Playing with guns – what are your thoughts?
Posted by: Sue Atkins
Today I read an interesting blog on a qualified carer and educator blog called Auntie Annie’s Childcare on Playing with guns.
As a teacher it was always a difficult one – as a Mum it was an easy one – I didn’t let my son Will make guns or play with guns or play any video games with violence or killing in them.

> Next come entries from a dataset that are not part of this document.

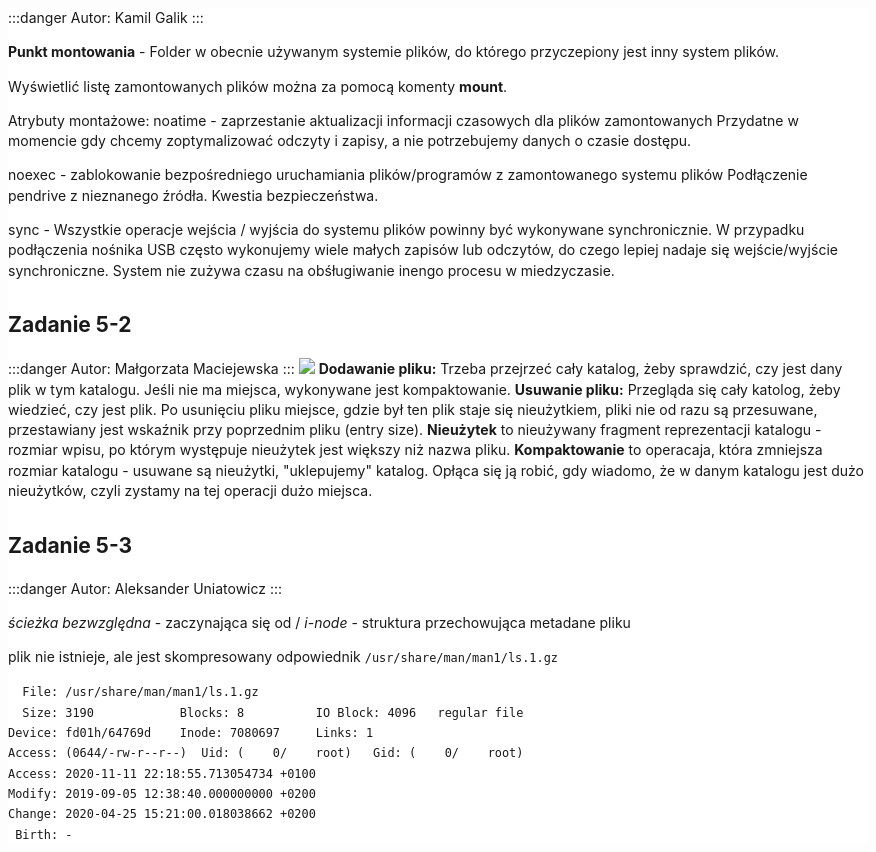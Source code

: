 :::danger
Autor: Kamil Galik
:::

**Punkt montowania** - Folder w obecnie używanym systemie plików, do którego przyczepiony jest inny system plików.

Wyświetlić listę zamontowanych plików można za pomocą komenty **mount**.

Atrybuty montażowe:
noatime - zaprzestanie aktualizacji informacji czasowych dla plików zamontowanych 
Przydatne w momencie gdy chcemy zoptymalizować odczyty i zapisy, a nie potrzebujemy danych o czasie dostępu.

noexec - zablokowanie bezpośredniego uruchamiania plików/programów z zamontowanego systemu plików
Podłączenie pendrive z nieznanego źródła. Kwestia bezpieczeństwa.

sync - Wszystkie operacje wejścia / wyjścia do systemu plików powinny być wykonywane synchronicznie.
W przypadku podłączenia nośnika USB często wykonujemy wiele małych zapisów lub odczytów, do czego lepiej nadaje się wejście/wyjście synchroniczne. System nie zużywa czasu na obśługiwanie inengo procesu w miedzyczasie.


## Zadanie 5-2

:::danger
Autor: Małgorzata Maciejewska
:::
![](https://i.imgur.com/3ChJzgU.jpg)
**Dodawanie pliku:** Trzeba przejrzeć cały katalog, żeby sprawdzić, czy jest dany plik w tym katalogu. Jeśli nie ma miejsca, wykonywane jest kompaktowanie.
**Usuwanie pliku:** Przegląda się cały katolog, żeby wiedzieć, czy jest plik. Po usunięciu pliku miejsce, gdzie był ten plik staje się nieużytkiem, pliki nie od razu są przesuwane, przestawiany jest wskaźnik przy poprzednim pliku (entry size).
**Nieużytek** to nieużywany fragment reprezentacji katalogu - rozmiar wpisu, po którym występuje nieużytek jest większy niż nazwa pliku. 
**Kompaktowanie** to operacaja, która zmniejsza rozmiar katalogu - usuwane są nieużytki, "uklepujemy" katalog. Opłąca się ją robić, gdy wiadomo, że w danym katalogu jest dużo nieużytków, czyli zystamy na tej operacji dużo miejsca.


## Zadanie 5-3

:::danger
Autor: Aleksander Uniatowicz
:::


*ścieżka bezwzględna* - zaczynająca się od /
*i-node* - struktura przechowująca metadane pliku

plik nie istnieje, ale jest skompresowany odpowiednik `/usr/share/man/man1/ls.1.gz`

```linux
  File: /usr/share/man/man1/ls.1.gz
  Size: 3190            Blocks: 8          IO Block: 4096   regular file
Device: fd01h/64769d    Inode: 7080697     Links: 1
Access: (0644/-rw-r--r--)  Uid: (    0/    root)   Gid: (    0/    root)
Access: 2020-11-11 22:18:55.713054734 +0100
Modify: 2019-09-05 12:38:40.000000000 +0200
Change: 2020-04-25 15:21:00.018038662 +0200
 Birth: -

```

Here is the thought provoking blog
” Every time I go to work, I spend part of my day bashing my head against a brick wall. I’m not alone- I know that. I think that if I took a vote amongst Early Childhood workers about the playground rule most often broken by young children- the rule which is the most completely futile and requires constant, constant reinforcement without any hope of long-term success- it’d be this one……….
NO PLAYING WITH GUNS.
I was a ‘no guns’ mum. I’m a peace-loving person. I’m distressed by criminal gun use, from robberies to massacres- aren’t we all? I cringe at legal gun use too, from policemen shooting mentally ill people by mistake (yep, that happened here fairly recently) to the condoned violence of war.
I hate it when I see on TV every single night the suffering caused to ordinary people by real-life gun use. I hate the way guns are used to solve problems in books and on screens. I don’t want that quick-fix, no-think solution modelled to the world’s children. I don’t want the world’s children growing up with guns being normalised like that. I don’t want kids to think guns are toys.
So when my son was young, I had a rule. (Lots of urban parents have this rule in Australia, though it’s probably different in other demographics.)
No toy guns in this house.
I started out my Early Childhood career as a no-guns teacher, too. I fitted right in; nearly every centre where I worked had a rule about that.
No guns at school.
We don’t shoot our friends, not even pretending.
All very well in theory; but as I’ve discovered over time, our homes and our care centres exist within the real world, not in some fairy-floss land constructed by well-meaning adults. There are guns included in the spy and soldier and cowboy costumes at the toy shop, and guns used in superhero movies and cop shows and cartoons, and real guns on the news. There are guns in the hands of police on the street, guns in the hands of soldiers and in the holsters of security guards. There are dads who play Paintball with paint guns, and there are big brothers who play shoot-’em-up video games with virtual guns.
This is the real world, and in the real world children copy what they see others do. That’s what children are hard-wired to do; it’s one of the ways they learn.
I started my turn-around on gun play when I started reading a blog by a mum whose partner is in the navy, Momma in Progress. One day when I was thinking about gun play I put myself in that mum’s shoes, and I thought hang on. In her world, a gun may well be part of daddy’s tool kit. I expect that this mum, and many other parents with military connections, deeply believe that weapons are a legitimate part of daddy’s positive role as a keeper of the peace. Why wouldn’t a child of a military family want to play at doing daddy’s job sometimes- just like the child whose dad is a truck driver, or a builder, or a farmer?